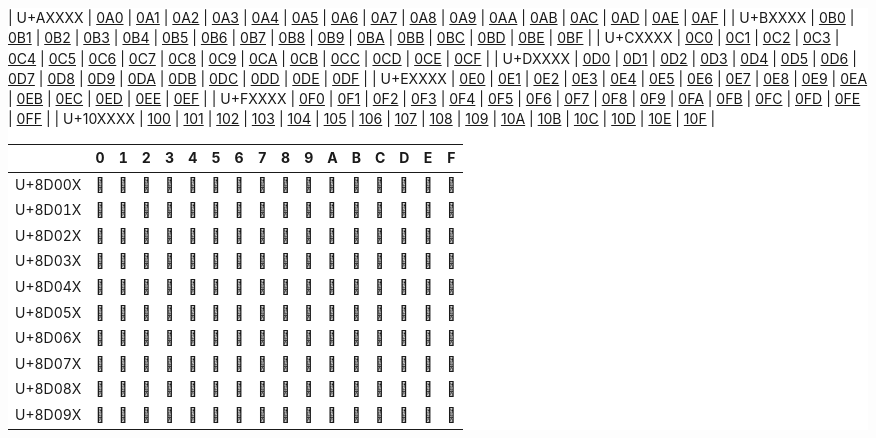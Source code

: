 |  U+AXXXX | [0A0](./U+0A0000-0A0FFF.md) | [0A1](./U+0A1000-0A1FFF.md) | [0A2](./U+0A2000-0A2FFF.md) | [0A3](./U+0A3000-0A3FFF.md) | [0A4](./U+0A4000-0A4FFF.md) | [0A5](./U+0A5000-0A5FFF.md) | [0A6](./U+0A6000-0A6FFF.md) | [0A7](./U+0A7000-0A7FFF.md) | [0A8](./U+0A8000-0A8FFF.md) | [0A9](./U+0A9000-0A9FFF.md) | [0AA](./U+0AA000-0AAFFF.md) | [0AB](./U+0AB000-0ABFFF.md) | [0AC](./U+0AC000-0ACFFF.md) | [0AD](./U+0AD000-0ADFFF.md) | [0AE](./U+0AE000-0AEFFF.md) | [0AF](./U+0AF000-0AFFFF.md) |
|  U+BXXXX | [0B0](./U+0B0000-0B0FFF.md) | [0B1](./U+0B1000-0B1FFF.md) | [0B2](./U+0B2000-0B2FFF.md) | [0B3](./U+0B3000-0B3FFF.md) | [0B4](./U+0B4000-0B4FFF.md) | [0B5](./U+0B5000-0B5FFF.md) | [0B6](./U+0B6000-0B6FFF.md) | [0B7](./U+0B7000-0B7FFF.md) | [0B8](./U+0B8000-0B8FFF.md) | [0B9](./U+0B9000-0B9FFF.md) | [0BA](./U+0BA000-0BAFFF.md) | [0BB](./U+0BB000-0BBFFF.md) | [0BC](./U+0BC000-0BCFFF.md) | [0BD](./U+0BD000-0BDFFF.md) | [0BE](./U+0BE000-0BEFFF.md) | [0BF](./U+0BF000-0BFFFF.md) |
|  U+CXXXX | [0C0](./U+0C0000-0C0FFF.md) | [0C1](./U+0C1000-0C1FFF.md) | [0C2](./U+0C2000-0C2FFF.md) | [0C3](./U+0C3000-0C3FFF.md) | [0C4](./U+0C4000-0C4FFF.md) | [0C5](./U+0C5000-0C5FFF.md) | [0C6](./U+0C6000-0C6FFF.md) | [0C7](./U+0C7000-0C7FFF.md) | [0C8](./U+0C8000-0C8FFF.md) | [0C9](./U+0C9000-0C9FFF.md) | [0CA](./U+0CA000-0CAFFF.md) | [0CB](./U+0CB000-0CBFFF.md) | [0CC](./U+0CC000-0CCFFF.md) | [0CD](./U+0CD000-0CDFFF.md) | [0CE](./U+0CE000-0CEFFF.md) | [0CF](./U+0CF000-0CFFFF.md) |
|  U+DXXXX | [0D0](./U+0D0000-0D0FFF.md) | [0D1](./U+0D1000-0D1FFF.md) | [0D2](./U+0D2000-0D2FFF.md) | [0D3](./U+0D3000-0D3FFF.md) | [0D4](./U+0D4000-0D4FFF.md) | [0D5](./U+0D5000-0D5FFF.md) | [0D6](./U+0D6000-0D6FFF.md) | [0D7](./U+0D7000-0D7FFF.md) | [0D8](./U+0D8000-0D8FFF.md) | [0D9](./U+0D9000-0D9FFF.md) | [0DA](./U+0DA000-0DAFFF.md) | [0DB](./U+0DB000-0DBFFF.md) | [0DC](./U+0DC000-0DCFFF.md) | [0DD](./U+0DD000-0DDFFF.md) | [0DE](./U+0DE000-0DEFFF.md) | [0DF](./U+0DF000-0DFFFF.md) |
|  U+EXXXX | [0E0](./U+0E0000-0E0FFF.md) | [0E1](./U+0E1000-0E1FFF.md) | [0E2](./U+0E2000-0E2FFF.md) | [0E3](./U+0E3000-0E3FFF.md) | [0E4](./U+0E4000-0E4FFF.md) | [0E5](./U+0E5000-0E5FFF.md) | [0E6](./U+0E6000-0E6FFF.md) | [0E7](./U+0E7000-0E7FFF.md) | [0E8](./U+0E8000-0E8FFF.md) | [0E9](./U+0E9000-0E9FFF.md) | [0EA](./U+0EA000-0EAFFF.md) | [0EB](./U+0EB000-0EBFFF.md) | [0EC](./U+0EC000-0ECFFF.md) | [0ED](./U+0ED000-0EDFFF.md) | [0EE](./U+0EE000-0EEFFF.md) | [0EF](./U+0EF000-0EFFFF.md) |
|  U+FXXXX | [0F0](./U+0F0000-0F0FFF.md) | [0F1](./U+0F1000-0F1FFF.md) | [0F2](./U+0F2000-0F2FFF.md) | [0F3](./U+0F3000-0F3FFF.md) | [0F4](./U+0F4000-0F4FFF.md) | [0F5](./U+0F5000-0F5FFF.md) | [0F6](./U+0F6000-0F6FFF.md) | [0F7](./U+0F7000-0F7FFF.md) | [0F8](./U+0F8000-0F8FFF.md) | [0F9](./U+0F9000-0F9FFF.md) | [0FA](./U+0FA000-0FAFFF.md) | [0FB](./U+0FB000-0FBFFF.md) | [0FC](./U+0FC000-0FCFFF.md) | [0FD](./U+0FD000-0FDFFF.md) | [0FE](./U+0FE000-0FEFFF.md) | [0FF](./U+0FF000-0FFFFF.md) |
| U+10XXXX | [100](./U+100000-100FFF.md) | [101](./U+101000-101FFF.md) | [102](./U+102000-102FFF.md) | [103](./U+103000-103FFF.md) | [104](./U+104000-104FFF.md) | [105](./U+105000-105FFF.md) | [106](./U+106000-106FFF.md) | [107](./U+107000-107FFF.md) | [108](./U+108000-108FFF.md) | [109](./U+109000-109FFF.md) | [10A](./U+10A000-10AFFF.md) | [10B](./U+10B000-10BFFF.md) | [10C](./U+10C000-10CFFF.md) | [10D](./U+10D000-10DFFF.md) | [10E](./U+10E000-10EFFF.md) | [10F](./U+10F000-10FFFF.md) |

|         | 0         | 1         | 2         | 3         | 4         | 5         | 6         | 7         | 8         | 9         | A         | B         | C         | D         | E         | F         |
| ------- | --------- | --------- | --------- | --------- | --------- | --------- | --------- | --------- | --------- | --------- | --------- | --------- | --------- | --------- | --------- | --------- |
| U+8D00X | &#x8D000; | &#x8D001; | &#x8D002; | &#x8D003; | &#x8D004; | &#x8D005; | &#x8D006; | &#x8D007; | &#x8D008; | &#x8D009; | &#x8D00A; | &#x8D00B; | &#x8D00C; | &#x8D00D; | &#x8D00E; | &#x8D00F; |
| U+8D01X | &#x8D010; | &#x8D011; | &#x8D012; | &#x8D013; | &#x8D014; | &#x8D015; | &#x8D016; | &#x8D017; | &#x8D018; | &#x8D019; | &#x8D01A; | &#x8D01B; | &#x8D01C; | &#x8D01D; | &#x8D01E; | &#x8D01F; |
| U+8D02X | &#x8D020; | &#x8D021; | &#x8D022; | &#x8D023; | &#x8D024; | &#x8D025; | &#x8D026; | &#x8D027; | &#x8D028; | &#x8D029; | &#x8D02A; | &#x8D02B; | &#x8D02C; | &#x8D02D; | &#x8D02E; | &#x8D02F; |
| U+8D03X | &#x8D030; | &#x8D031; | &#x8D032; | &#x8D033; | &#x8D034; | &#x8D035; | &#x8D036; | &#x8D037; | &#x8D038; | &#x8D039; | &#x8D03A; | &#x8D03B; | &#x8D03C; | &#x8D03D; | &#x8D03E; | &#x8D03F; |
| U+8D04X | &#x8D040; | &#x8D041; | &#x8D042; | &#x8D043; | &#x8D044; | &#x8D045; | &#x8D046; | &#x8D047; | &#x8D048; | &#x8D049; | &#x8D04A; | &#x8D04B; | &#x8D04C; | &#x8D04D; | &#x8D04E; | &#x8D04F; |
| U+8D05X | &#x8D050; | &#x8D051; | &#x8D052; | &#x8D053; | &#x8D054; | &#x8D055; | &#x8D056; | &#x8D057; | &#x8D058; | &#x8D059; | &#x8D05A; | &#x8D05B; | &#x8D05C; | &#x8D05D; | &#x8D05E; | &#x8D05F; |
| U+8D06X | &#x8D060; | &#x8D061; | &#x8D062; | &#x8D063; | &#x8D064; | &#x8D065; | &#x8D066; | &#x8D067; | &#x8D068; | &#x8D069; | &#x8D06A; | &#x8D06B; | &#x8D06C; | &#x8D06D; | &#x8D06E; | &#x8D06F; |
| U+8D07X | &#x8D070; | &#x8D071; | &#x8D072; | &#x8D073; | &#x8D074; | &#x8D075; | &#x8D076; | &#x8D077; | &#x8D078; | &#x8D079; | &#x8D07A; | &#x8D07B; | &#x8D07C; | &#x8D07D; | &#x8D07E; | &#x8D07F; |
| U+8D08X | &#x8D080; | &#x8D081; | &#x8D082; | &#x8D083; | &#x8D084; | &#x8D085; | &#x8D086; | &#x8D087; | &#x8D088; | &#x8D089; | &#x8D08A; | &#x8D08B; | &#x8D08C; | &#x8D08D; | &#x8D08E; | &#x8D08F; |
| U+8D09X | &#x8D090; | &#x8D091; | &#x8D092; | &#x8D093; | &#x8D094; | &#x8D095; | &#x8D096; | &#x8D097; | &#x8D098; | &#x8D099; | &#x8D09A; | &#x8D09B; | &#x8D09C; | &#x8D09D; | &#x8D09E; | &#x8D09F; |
==
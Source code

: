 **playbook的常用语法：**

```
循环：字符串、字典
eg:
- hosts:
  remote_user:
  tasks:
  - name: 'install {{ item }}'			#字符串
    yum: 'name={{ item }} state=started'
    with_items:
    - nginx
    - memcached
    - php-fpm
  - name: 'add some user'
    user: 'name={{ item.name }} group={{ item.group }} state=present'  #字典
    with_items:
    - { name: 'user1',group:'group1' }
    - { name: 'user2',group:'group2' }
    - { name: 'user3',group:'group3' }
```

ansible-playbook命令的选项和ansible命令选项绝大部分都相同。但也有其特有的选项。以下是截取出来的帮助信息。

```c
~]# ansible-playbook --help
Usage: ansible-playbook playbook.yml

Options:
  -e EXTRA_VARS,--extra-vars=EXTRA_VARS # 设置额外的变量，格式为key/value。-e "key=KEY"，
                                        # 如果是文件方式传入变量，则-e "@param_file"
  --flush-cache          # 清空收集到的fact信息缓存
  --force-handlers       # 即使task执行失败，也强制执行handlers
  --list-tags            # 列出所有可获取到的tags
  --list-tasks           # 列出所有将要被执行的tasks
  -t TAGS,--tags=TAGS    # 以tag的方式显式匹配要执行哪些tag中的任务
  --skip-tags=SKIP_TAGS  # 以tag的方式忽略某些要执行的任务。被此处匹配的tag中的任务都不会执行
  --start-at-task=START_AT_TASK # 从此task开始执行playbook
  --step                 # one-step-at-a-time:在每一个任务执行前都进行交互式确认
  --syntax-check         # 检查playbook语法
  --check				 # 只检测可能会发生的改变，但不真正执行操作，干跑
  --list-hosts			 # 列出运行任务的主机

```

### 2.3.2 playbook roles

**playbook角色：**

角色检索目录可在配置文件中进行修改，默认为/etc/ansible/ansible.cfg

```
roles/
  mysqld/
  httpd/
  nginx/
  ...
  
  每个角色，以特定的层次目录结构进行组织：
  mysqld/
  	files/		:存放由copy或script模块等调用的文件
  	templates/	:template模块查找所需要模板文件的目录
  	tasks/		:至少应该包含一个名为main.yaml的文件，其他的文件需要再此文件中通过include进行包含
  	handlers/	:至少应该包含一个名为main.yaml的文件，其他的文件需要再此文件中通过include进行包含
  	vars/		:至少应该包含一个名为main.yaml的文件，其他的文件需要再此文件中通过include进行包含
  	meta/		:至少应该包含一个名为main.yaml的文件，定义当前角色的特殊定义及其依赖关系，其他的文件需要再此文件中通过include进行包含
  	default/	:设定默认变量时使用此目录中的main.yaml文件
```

YOUR INSTRUCTIONS: Each line of the data that has the string "vars" should be returned.

SOLUTION TO THIS PROBLEM:
  -e EXTRA_VARS,--extra-vars=EXTRA_VARS # 设置额外的变量，格式为key/value。-e "key=KEY"，
  	vars/		:至少应该包含一个名为main.yaml的文件，其他的文件需要再此文件中通过include进行包含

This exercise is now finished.